Prompt:
In the records below, find every line that contains "může" and list it.

Records:
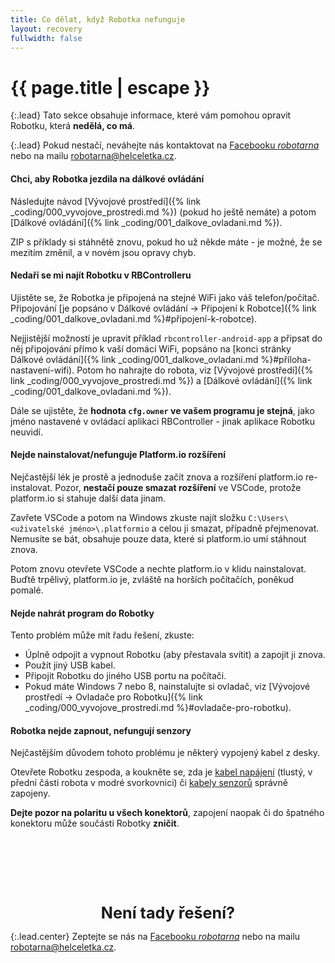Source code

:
 ```yaml
---
title: Co dělat, když Robotka nefunguje
layout: recovery
fullwidth: false
---
```


# {{ page.title | escape }}

{:.lead}
Tato sekce obsahuje informace, které vám pomohou opravit Robotku, která **nedělá, co má**.

{:.lead}
Pokud nestačí, neváhejte nás kontaktovat na [Facebooku *robotarna*](https://www.facebook.com/robotarna/)
nebo na mailu [robotarna@helceletka.cz](mailto:robotarna@helceletka.cz).

#### Chci, aby Robotka jezdila na dálkové ovládání
Následujte návod [Vývojové prostředí]({% link _coding/000_vyvojove_prostredi.md %}) (pokud ho ještě nemáte) a potom
[Dálkové ovládání]({% link _coding/001_dalkove_ovladani.md %}).

ZIP s příklady si stáhnětě znovu, pokud ho už někde máte -
je možné, že se mezitím změnil, a v novém jsou opravy chyb.

#### Nedaří se mi najít Robotku v RBControlleru
Ujistěte se, že Robotka je připojená na stejné WiFi jako váš telefon/počítač. Připojování
[je popsáno v Dálkové ovládání -> Připojení k Robotce]({% link _coding/001_dalkove_ovladani.md %}#připojení-k-robotce).

Nejjistější možností je upravit příklad `rbcontroller-android-app` a připsat do
něj připojování přímo k vaší domácí WiFi, popsáno na [konci stránky Dálkové ovládání]({% link _coding/001_dalkove_ovladani.md %}#příloha-nastavení-wifi). Potom ho nahrajte do robota, viz
[Vývojové prostředí]({% link _coding/000_vyvojove_prostredi.md %}) a [Dálkové ovládání]({% link _coding/001_dalkove_ovladani.md %}).

Dále se ujistěte, že **hodnota `cfg.owner` ve vašem programu je stejná**, jako jméno nastavené v ovládací aplikaci RBController - jinak aplikace Robotku neuvidí.

#### Nejde nainstalovat/nefunguje Platform.io rozšíření
Nejčastější lék je prostě a jednoduše začít znova a rozšíření platform.io re-instalovat. Pozor, **nestačí
pouze smazat rozšíření** ve VSCode, protože platform.io si stahuje další data jinam.

Zavřete VSCode a potom na Windows zkuste najít složku `C:\Users\<uživatelské jméno>\.platformio` a celou ji smazat, případně přejmenovat.
Nemusíte se bát, obsahuje pouze data, které si platform.io umí stáhnout znova.

Potom znovu otevřete VSCode a nechte platform.io v klidu nainstalovat. Buďtě trpělivý, platform.io je, zvláště na horších počítačích, poněkud pomalé.

#### Nejde nahrát program do Robotky
Tento problém může mít řadu řešení, zkuste:

* Úplně odpojit a vypnout Robotku (aby přestavala svítit) a zapojit ji znova.
* Použít jiný USB kabel.
* Připojit Robotku do jiného USB portu na počítači.
* Pokud máte Windows 7 nebo 8, nainstalujte si ovladač, viz [Vývojové prostředí -> Ovladače pro Robotku]({% link _coding/000_vyvojove_prostredi.md %}#ovladače-pro-robotku).

#### Robotka nejde zapnout, nefungují senzory
Nejčastějším důvodem tohoto problému je některý vypojený kabel z desky.

Otevřete Robotku zespoda, a koukněte se, zda je
[kabel napájení](/guide/#napájení-rbcx) (tlustý, v přední části robota v modré svorkovnici) či
[kabely senzorů](/guide/#senzory-a-příslušenství) správně zapojeny.

**Dejte pozor na polaritu u všech konektorů**, zapojení naopak či do špatného konektoru může součásti Robotky **zničit**.


<div style="text-align: center; margin-top: 120px; font-size: 180%; font-weight: bold">
    Není tady řešení?
</div>

{:.lead.center}
Zeptejte se nás na [Facebooku *robotarna*](https://www.facebook.com/robotarna/)
nebo na mailu [robotarna@helceletka.cz](mailto:robotarna@helceletka.cz).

Output below:
Tento problém může mít řadu řešení, zkuste:
**Dejte pozor na polaritu u všech konektorů**, zapojení naopak či do špatného konektoru může součásti Robotky **zničit**.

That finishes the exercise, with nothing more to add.